Claiming that the "downturn is more or less over", the pre-Budget Economic Survey today projected an optimistic 6.1 to 6.7 per cent growth in the next fiscal and made a strong call for cutting subsidises.
While pegging the GDP growth at an estimated 5 per cent for the current fiscal, the Survey tabled in Parliament by Finance Minister P Chidambaram said "...the overall economy is expected to grow in the range of 6.1 to 6.7 per cent in 2013-14" as the economy is looking up.
"Controlling the expenditure on subsidies will be crucial. The domestic prices of petroleum products, particularly diesel and LPG need to be raised in line with their prices prevailing in the international market," the Survey said.
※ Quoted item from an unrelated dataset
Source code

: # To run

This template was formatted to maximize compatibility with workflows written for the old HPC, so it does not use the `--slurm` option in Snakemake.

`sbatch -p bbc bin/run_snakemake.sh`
It noted that a beginning has already been made with the decision in September last to raise the price of diesel and again in January to allow oil marketing companies to increase prices in small increments at regular intervals. The number of subsidised gas cylinders has also been capped at 9 per household.
Predicting that the headline inflation will decline to between 6.2 and 6.6 per cent by next month, the Survey said that elevated food inflation would continue to remain an area of concern as it inched towards double digit in December 2012.
The Survey emphasised that efforts will have to be made to contain subsidies through better targeting and for reducing leakages involved in their delivery. One such initiative is direct benefit transfer (DBT) scheme.
It said the government has been calibrating pricing policies to addressing the issue of burgeoning fertiliser subsidy and underlined the need for according priority to food subsidy in view of the under consumption of basic food by the poor and the extant of malnutrition.